Eggenstein-Leopoldshafen is a municipality of almost 17,000 inhabitants located in the federal state of Baden-Württemberg in the Federal Republic of Germany. It lies about 12 km north of Karlsruhe and is the site of the northern campus of the research centre Karlsruhe Institute of Technology (with the former Forschungsreaktor 2 (FR2). In the west, Eggenstein-Leopoldshafen borders on the Rhine River and in the east it is connected with the Bundesstraße 36.

The two villages that make up the incorporated municipality evolved from medieval villages specializing in freshwater fishing and farming. Today, gravel extraction for construction purposes is important to the local economy, as is the cultivation of white asparagus (Spargel). Because of its location in the Rhine valley, hot humid summers are the norm for Eggenstein-Leopoldshafen. Numerous public beaches exist on the shores of artificial lakes that have been formed by extensive gravel extraction. Eggenstein-Leopoldshafen has numerous active community associations and sports clubs such as most notably TG Eggenstein 1894 e.V.. Eggenstein-Leopoldshafen is also home to the Sportpark Fassbender, a noted tennis school and training facility.

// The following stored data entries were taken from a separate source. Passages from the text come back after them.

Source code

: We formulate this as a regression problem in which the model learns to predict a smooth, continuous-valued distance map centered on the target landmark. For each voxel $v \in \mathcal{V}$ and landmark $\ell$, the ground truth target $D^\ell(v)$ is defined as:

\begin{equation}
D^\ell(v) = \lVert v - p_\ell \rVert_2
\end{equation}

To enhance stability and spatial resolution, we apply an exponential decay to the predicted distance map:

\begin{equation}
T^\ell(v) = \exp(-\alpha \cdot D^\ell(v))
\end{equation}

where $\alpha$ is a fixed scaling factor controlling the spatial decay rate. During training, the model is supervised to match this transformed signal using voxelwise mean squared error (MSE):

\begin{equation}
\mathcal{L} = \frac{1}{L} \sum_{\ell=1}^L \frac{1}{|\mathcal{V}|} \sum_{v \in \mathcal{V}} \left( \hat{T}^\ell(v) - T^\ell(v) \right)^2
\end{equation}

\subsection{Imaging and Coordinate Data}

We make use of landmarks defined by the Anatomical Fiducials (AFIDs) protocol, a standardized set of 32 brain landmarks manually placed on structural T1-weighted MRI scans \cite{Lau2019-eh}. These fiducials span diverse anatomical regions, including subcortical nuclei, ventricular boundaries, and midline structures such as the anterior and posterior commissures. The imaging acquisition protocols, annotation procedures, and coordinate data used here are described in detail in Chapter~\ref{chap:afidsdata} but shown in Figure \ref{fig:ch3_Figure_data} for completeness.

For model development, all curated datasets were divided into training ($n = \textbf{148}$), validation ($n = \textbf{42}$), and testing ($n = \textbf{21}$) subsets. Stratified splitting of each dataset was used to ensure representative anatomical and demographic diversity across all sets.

== Economy and Infrastructure ==
The most important economic factor for Eggenstein-Leopoldshafen is the Karlsruhe Institute of Technology (KIT), which was formerly founded there in 1956 under the name Kernforschungszentrum Karlsruhe. This is why the municipality is currently the most important destination for commuters for people living in the nearby city of Karlsruhe. In addition, the municipality has had a balanced municipal budget for years and remains one of the region's plenty debt-free communities. Eggenstein-Leopoldshafen as part of Karlsruhe (district) has one of the lowest unemployment rates in all of Baden-Württemberg with an unemployment rate of approximately around 2.6%.

An automobile and pedestrian ferry crossing across the Rhine River runs from Leopoldshafen to Leimersheim. The town is served by routes S1 and S11 of the Karlsruhe Stadtbahn, which is operated by the Albtal-Verkehrs-Gesellschaft over the Hardtbahn. Seven stops are served, at Eggenstein Süd, Eggenstein Station, Eggenstein Spöcker Weg, Eggenstein Schweriner Strasse, Leopoldshafen Viermorgen, Leopoldshafen Leopoldstrasse and Leopoldshafen Frankfurter Strasse.